El doncel de don Enrique el Doliente, por Mariano José de Larra
Después de esta actuación, sus parientes la echaron de mala manera de Aguilar, no querían cobijar a esta mujer a quien todos culpaban de la muerte de su propio hijo, por lo que tuvo que volver a Córdoba.
La historia seguía su devenir. Mientras todo esto sucedía a doña Leonor, el rey don Juan I también había muerto y heredó el trono don Enrique el Doliente, el cual se había casado, por iniciativa de don Juan I, su padre, con la descendiente directa de don Pedro el Cruel, doña Catalina de Láncaster, hija de doña Constanza (hija esta de Pedro I y María de Padilla). Doña Constanza había sido una de las madrinas de bautizo de doña Leonor en el palacio de Calatayud, donde había nacido, y a cuyo cuidado directo había quedado cuando murió su madre en Segovia. Sabedor de esta historia y deseando congraciarse con su esposa mediante el desagravio de doña Leonor López de Córdoba, en 1406, don Enrique llamó a la hija del maestre de Calatrava.
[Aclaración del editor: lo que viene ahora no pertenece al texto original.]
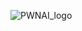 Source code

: ![PWNAI_logo](https://github.com/NoDataFound/PwnAI/assets/3261849/097345e6-ba50-46a1-9d2c-01de927a8112)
Acudió esta a la corte y allí, en memoria de su padre, el maestre de Calatrava y de su bautizo en el Palacio Real, se le dio el cargo de camarera de la reina.
A lo largo de la Edad Media el crecimiento de la cámara regia y su desarrollo como incipiente oficina administrativa llevó consigo el encumbramiento de la figura del camarero, en este caso camarera, ya que la casa del rey tenía su réplica en la casa de la reina, que tenía también sus equivalentes femeninos para el servicio de la señora.
La consolidación del sistema de sucesión hereditaria en las monarquías medievales acentuó el prestigio de la reina, que fue asumiendo las funciones regias por delegación de su esposo y, según explica el profesor don Álvaro Fernández de Córdoba, en determinados momentos lo suplía de manera natural. Esto tuvo luego su importancia cuando doña Constanza, por la muerte de su esposo Enrique el Doliente hubo de actuar como tutora de su hijo y en la práctica como reina, aunque con algunas cortapisas, como veremos luego. Al quedarse la reina viuda, con ella se encumbraron todos los cargos de su casa, ya que en la práctica ella ejercía el poder real.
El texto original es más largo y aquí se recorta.